Exercise requirements —
Show every line in the entries below where the word "phục" appears.

[Source material Boundary: Start]

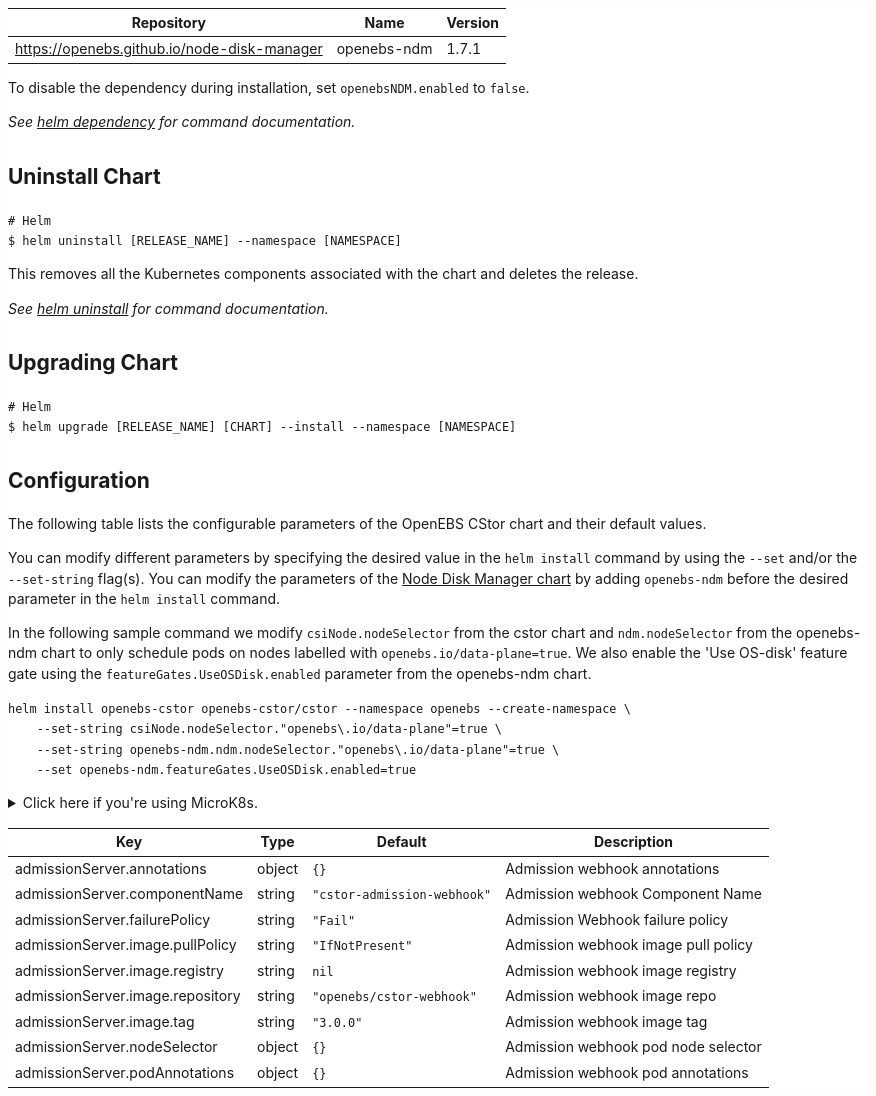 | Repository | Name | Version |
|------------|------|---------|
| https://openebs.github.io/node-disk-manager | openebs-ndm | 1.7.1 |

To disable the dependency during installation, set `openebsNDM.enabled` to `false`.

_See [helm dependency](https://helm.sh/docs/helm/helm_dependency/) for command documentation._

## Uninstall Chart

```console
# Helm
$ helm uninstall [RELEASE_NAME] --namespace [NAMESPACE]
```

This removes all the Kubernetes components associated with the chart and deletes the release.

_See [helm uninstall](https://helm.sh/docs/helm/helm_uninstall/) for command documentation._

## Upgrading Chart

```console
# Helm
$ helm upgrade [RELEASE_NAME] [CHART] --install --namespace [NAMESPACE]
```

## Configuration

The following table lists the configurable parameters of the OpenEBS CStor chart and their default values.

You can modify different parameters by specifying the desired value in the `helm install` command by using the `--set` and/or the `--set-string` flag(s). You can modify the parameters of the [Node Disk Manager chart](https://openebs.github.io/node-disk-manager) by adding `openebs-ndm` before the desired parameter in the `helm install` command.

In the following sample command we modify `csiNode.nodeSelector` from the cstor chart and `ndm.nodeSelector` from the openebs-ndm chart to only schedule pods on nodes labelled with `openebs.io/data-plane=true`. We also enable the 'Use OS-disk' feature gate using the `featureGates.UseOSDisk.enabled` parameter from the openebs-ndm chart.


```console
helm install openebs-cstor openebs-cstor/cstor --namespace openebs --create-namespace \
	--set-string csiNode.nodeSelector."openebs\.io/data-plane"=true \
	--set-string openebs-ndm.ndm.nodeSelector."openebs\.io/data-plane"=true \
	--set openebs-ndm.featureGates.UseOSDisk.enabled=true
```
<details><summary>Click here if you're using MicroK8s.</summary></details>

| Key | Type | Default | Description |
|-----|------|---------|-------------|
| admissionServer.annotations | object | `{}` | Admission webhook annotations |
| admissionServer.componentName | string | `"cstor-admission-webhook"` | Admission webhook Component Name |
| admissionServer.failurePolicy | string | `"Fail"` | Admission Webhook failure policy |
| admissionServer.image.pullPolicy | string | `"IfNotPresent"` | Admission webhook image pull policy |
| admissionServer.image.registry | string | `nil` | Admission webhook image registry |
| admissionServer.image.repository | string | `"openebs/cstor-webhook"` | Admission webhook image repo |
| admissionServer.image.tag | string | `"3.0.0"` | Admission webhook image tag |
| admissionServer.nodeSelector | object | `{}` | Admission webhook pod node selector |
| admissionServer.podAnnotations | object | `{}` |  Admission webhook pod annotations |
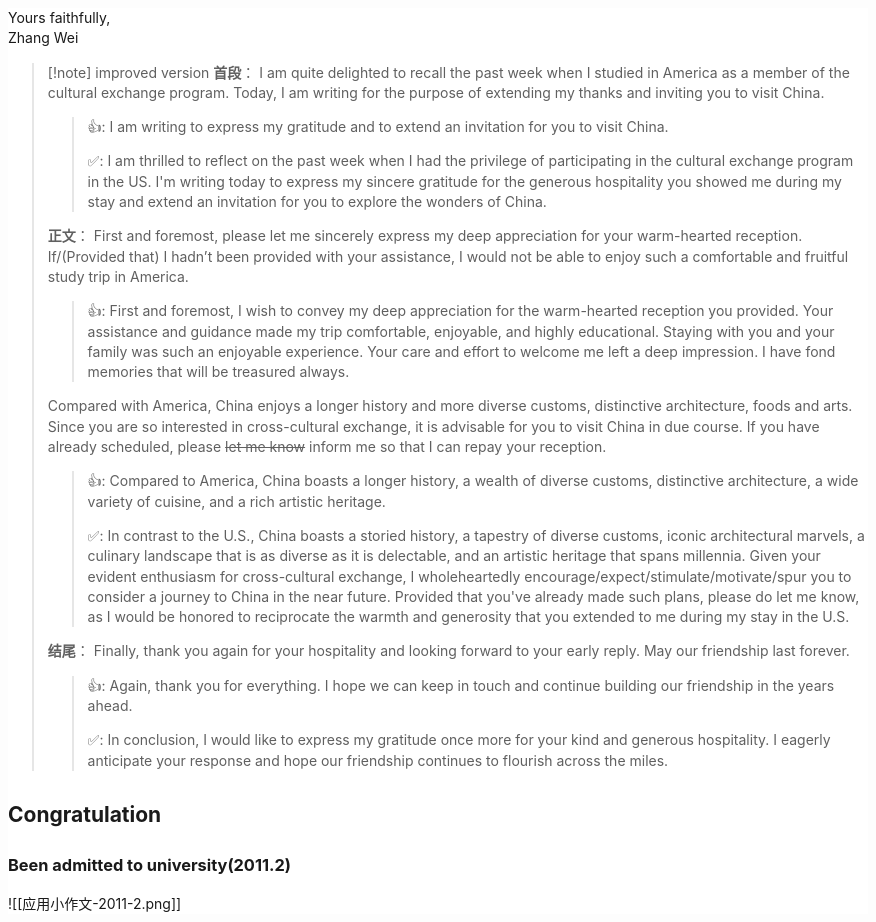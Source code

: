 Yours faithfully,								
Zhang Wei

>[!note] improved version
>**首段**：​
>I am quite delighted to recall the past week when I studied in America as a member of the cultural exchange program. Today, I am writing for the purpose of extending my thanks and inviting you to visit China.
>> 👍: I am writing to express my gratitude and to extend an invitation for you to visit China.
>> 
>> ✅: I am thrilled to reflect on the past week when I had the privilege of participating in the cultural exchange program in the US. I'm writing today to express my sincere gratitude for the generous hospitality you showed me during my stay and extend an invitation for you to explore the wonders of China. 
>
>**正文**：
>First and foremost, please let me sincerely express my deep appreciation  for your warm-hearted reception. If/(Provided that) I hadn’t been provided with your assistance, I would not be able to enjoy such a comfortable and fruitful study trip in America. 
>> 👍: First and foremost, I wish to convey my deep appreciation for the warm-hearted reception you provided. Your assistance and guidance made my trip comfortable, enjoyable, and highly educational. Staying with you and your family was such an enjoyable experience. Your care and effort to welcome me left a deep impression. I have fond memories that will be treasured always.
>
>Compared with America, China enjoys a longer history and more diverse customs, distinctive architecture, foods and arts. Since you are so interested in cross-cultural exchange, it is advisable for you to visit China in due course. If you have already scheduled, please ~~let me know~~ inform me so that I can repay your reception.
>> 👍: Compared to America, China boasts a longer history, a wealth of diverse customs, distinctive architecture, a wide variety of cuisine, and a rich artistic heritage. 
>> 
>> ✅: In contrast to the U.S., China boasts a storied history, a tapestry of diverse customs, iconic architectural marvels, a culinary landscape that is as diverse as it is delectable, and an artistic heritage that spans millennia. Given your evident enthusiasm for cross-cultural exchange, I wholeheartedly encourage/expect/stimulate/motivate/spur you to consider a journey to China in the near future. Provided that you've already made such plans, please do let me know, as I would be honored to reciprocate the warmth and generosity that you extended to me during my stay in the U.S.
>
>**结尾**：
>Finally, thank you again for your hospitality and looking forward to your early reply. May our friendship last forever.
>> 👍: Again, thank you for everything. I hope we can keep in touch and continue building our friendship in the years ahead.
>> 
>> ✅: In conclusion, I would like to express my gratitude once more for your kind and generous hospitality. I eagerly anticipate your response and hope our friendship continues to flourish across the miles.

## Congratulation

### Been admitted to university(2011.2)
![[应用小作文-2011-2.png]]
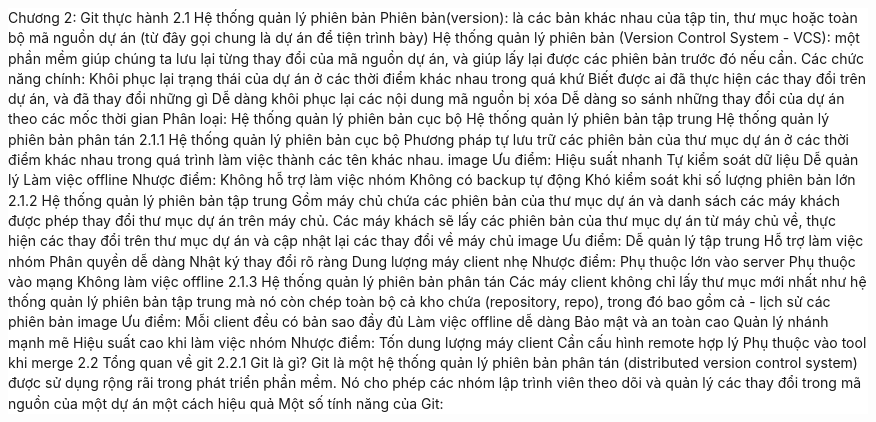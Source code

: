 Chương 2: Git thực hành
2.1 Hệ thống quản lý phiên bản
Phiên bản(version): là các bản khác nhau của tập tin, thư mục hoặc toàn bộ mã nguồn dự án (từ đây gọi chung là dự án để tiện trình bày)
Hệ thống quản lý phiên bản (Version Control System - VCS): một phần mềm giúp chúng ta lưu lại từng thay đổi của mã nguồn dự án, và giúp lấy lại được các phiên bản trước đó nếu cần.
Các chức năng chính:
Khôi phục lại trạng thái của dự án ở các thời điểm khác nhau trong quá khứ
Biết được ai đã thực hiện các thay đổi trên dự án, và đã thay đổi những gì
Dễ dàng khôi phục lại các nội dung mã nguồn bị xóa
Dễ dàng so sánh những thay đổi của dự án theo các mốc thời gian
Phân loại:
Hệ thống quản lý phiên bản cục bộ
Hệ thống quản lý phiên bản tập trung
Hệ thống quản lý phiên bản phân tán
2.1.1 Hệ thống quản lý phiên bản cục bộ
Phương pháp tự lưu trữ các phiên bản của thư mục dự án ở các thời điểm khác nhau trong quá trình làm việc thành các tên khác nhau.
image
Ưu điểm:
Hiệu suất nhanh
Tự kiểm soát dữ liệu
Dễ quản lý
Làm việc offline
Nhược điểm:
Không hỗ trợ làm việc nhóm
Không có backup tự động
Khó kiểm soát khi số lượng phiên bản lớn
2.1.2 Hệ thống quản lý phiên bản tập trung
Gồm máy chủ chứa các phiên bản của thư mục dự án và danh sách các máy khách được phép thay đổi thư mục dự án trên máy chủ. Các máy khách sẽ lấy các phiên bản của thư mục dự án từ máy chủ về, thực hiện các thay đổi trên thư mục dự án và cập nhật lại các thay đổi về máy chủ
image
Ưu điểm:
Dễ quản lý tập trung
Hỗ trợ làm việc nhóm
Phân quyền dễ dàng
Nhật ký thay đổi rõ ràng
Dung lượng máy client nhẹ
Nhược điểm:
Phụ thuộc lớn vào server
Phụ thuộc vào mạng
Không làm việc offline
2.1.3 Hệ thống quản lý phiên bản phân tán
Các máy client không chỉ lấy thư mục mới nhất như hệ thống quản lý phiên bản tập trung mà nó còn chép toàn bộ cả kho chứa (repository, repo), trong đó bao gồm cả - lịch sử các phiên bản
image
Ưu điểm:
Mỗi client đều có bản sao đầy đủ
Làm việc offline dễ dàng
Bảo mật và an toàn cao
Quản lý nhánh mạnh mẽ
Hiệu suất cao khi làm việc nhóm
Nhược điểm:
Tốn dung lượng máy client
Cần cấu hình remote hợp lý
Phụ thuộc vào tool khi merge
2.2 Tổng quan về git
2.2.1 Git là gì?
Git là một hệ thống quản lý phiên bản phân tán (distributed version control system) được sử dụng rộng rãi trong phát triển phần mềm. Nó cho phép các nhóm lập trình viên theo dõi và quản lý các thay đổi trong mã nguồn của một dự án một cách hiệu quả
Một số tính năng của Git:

[Source material Boundary: End]

Finished task —
Khôi phục lại trạng thái của dự án ở các thời điểm khác nhau trong quá khứ
Dễ dàng khôi phục lại các nội dung mã nguồn bị xóa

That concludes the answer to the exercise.